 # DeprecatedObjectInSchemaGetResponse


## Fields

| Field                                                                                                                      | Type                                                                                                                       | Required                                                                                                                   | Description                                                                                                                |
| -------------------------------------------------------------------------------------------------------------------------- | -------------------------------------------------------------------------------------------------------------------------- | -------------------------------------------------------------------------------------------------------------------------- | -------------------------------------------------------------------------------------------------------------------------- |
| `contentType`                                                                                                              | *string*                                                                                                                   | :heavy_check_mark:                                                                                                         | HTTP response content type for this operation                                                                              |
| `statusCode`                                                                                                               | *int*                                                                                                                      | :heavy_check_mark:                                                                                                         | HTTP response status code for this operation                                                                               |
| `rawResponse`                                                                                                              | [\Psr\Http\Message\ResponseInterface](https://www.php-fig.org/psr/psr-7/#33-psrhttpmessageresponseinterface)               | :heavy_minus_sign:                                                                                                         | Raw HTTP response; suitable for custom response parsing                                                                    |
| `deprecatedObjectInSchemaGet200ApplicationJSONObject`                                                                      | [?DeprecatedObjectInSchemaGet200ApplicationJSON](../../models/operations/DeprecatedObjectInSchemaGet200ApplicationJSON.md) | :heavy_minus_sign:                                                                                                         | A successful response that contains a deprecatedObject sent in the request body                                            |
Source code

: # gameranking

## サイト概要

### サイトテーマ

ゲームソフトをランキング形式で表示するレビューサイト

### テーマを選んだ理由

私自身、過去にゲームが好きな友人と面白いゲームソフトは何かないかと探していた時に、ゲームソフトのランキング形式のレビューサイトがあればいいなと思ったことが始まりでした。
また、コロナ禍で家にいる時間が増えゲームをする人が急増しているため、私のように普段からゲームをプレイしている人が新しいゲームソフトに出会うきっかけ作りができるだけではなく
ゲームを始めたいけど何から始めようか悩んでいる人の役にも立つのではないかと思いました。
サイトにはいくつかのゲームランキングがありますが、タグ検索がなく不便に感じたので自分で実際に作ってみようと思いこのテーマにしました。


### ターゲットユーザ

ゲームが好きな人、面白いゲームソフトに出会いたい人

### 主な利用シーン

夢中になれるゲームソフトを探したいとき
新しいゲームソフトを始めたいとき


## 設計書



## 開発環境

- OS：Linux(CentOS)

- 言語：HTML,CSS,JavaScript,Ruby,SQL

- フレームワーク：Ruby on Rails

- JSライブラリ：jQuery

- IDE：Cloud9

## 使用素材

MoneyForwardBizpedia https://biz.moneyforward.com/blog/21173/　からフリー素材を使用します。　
----
Directions for this task » Retype exactly the lines above, from the one with "A successful response" through the one with "私自身、過去にゲームが好きな", inclusive.

Exercise result »
| `deprecatedObjectInSchemaGet200ApplicationJSONObject`                                                                      | [?DeprecatedObjectInSchemaGet200ApplicationJSON](../../models/operations/DeprecatedObjectInSchemaGet200ApplicationJSON.md) | :heavy_minus_sign:                                                                                                         | A successful response that contains a deprecatedObject sent in the request body                                            |
Source code

: # gameranking

## サイト概要

### サイトテーマ

ゲームソフトをランキング形式で表示するレビューサイト

### テーマを選んだ理由

私自身、過去にゲームが好きな友人と面白いゲームソフトは何かないかと探していた時に、ゲームソフトのランキング形式のレビューサイトがあればいいなと思ったことが始まりでした。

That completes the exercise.